Quando Morana chega eu
nem sempre vejo, mas sua presença é inconfundível.
Ela chega vestida de
todas as cores, mas todas de uma só vez, convergindo no mais pálido preto.
Morana devagar, no
canto do meu olho, repousou sobre a janela e eu fingi que não a via.
Li um livro, liguei
os alarmes, fechei a TV, desliguei a janela mas ela vem se eu quiser
ou não; fiz um café, li uma música, me fiz de ocupado - num dia de
chuva escorrendo com preguiça, num dia de sol e flor lilás, sem
avisar, ela vem - e quando ela voltou fazia calor.
Quando Morana chega
úmida e lenta, me inunda cada poro, toma cada cor para si, no piso
de calor respiro dolorido um sangue pálido, não tenho nem porta
para bater e ser atendido, nem para bater atrás de mim, apenas uma
porta que me bate na cara. O piso do calor vira constipação e sons azulados longínquos.
Quando ela chega,
senta-se no canto do quarto, sempre muda, sempre dona do ar, da
razão, da emoção. Mastigo um remédio amargo e me deito com gosto
de areia na garganta, 15 felicidades de plástico numa cartela metálica.
Quando ela chega não
fala e deixa, sob sua mira, qualquer palavra dentro do travesseiro.
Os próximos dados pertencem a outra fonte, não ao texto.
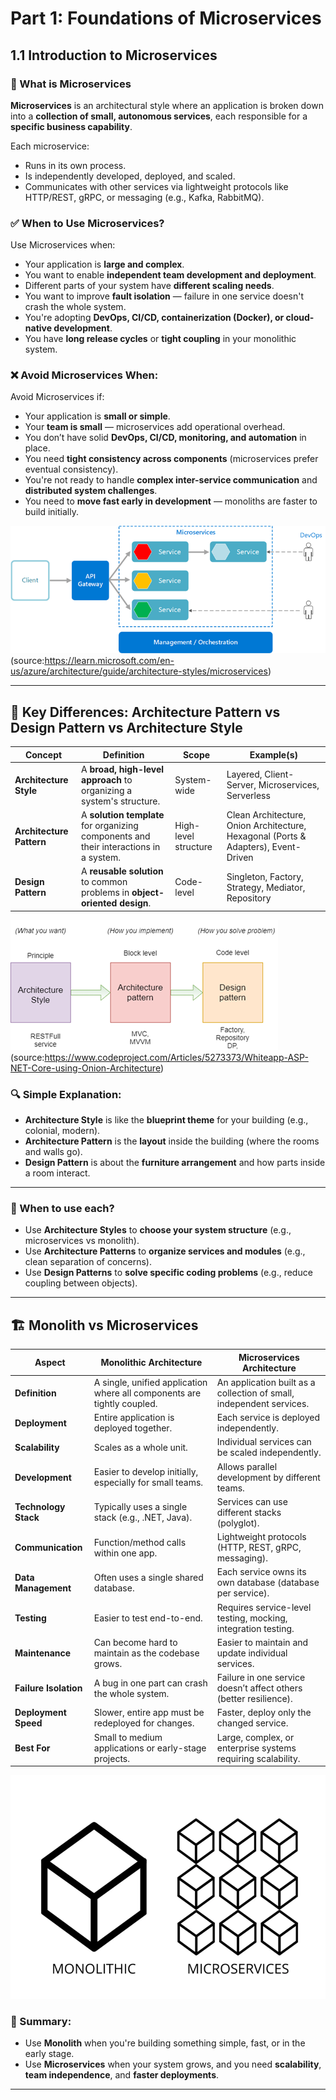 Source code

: # Part 1: Foundations of Microservices

## 1.1 Introduction to Microservices

### 🚀 What is Microservices

**Microservices** is an architectural style where an application is broken down into a **collection of small, autonomous services**, each responsible for a **specific business capability**.

Each microservice:

* Runs in its own process.
* Is independently developed, deployed, and scaled.
* Communicates with other services via lightweight protocols like HTTP/REST, gRPC, or messaging (e.g., Kafka, RabbitMQ).

### ✅ When to Use Microservices?

Use Microservices when:

* Your application is **large and complex**.
* You want to enable **independent team development and deployment**.
* Different parts of your system have **different scaling needs**.
* You want to improve **fault isolation** — failure in one service doesn't crash the whole system.
* You're adopting **DevOps, CI/CD, containerization (Docker), or cloud-native development**.
* You have **long release cycles** or **tight coupling** in your monolithic system.

### ❌ Avoid Microservices When:

Avoid Microservices if:

* Your application is **small or simple**.
* Your **team is small** — microservices add operational overhead.
* You don’t have solid **DevOps, CI/CD, monitoring, and automation** in place.
* You need **tight consistency across components** (microservices prefer eventual consistency).
* You're not ready to handle **complex inter-service communication** and **distributed system challenges**.
* You need to **move fast early in development** — monoliths are faster to build initially.


![microservice](../img/Microservice.png)
(source:https://learn.microsoft.com/en-us/azure/architecture/guide/architecture-styles/microservices)

---

## 🧠 Key Differences: Architecture Pattern vs Design Pattern vs Architecture Style

| Concept                  | Definition                                                                            | Scope                | Example(s)                                                                         |
| ------------------------ | ------------------------------------------------------------------------------------- | -------------------- | ---------------------------------------------------------------------------------- |
| **Architecture Style**   | A **broad, high-level approach** to organizing a system's structure.                  | System-wide          | Layered, Client-Server, Microservices, Serverless                                  |
| **Architecture Pattern** | A **solution template** for organizing components and their interactions in a system. | High-level structure | Clean Architecture, Onion Architecture, Hexagonal (Ports & Adapters), Event-Driven |
| **Design Pattern**       | A **reusable solution** to common problems in **object-oriented design**.             | Code-level           | Singleton, Factory, Strategy, Mediator, Repository                                 |

![microservice](../img/pattern-type.png)
(source:https://www.codeproject.com/Articles/5273373/Whiteapp-ASP-NET-Core-using-Onion-Architecture)

### 🔍 Simple Explanation:

* **Architecture Style** is like the **blueprint theme** for your building (e.g., colonial, modern).
* **Architecture Pattern** is the **layout** inside the building (where the rooms and walls go).
* **Design Pattern** is about the **furniture arrangement** and how parts inside a room interact.

---

### 🧩 When to use each?

* Use **Architecture Styles** to **choose your system structure** (e.g., microservices vs monolith).
* Use **Architecture Patterns** to **organize services and modules** (e.g., clean separation of concerns).
* Use **Design Patterns** to **solve specific coding problems** (e.g., reduce coupling between objects).

---

## 🏗️ Monolith vs Microservices

| Aspect                | **Monolithic Architecture**                                             | **Microservices Architecture**                                       |
| --------------------- | ----------------------------------------------------------------------- | -------------------------------------------------------------------- |
| **Definition**        | A single, unified application where all components are tightly coupled. | An application built as a collection of small, independent services. |
| **Deployment**        | Entire application is deployed together.                                | Each service is deployed independently.                              |
| **Scalability**       | Scales as a whole unit.                                                 | Individual services can be scaled independently.                     |
| **Development**       | Easier to develop initially, especially for small teams.                | Allows parallel development by different teams.                      |
| **Technology Stack**  | Typically uses a single stack (e.g., .NET, Java).                       | Services can use different stacks (polyglot).                        |
| **Communication**     | Function/method calls within one app.                                   | Lightweight protocols (HTTP, REST, gRPC, messaging).                 |
| **Data Management**   | Often uses a single shared database.                                    | Each service owns its own database (database per service).           |
| **Testing**           | Easier to test end-to-end.                                              | Requires service-level testing, mocking, integration testing.        |
| **Maintenance**       | Can become hard to maintain as the codebase grows.                      | Easier to maintain and update individual services.                   |
| **Failure Isolation** | A bug in one part can crash the whole system.                           | Failure in one service doesn’t affect others (better resilience).    |
| **Deployment Speed**  | Slower, entire app must be redeployed for changes.                      | Faster, deploy only the changed service.                             |
| **Best For**          | Small to medium applications or early-stage projects.                   | Large, complex, or enterprise systems requiring scalability.         |

![moolithic](../img/monolithic.png)

### 🧠 Summary:

* Use **Monolith** when you're building something simple, fast, or in the early stage.
* Use **Microservices** when your system grows, and you need **scalability**, **team independence**, and **faster deployments**.

---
Quando Morana dorme comigo, a cama não é repouso, as costas não saem
do lugar, os olhos escorrem sem esforço, sem cerimônia... quando
ela dorme comigo, lençol é mortalha, sono é batalha, travesseiro é
navalha. Nem ser, nem vivo.
Quando ela chega faz
dos dias vadios, vazios, baldios. Ela sabe que estou quase pronto
para viver sem comprimido e pra isso há repulsa, choro, preces,
paredes, ódio e saliva. Às vezes ela vem só. Às vezes ela vem de
vestido e gadanha. Às vezes vem só para fazer o melhor banquete
ficar com gosto de isopor, às vezes só pra me fazer atrasar.
Minha autoestima, minha dignidade, minha alegria, cabem na palma da minha mão, mas não passam pela porta do quarto.
Ela me ameaça
desabar o teto. Morana me pegou pela mão de noite, como uma mãe gentil, me
conduziu, vi as águas turvas de cima, ela queria me à deriva quando
de repente vi, no som surdo das águas batendo nas colunas, na face
imunda das águas, duas flores que cintilam, dois doces de tirar
amargo. E ela se foi, prometendo voltar, olhando de longe eu voltar
com duas flores no peito que cintilavam esperança nos olhos.
Enquanto isso, luto para que luto seja apenas um verbo, sem saudade dela.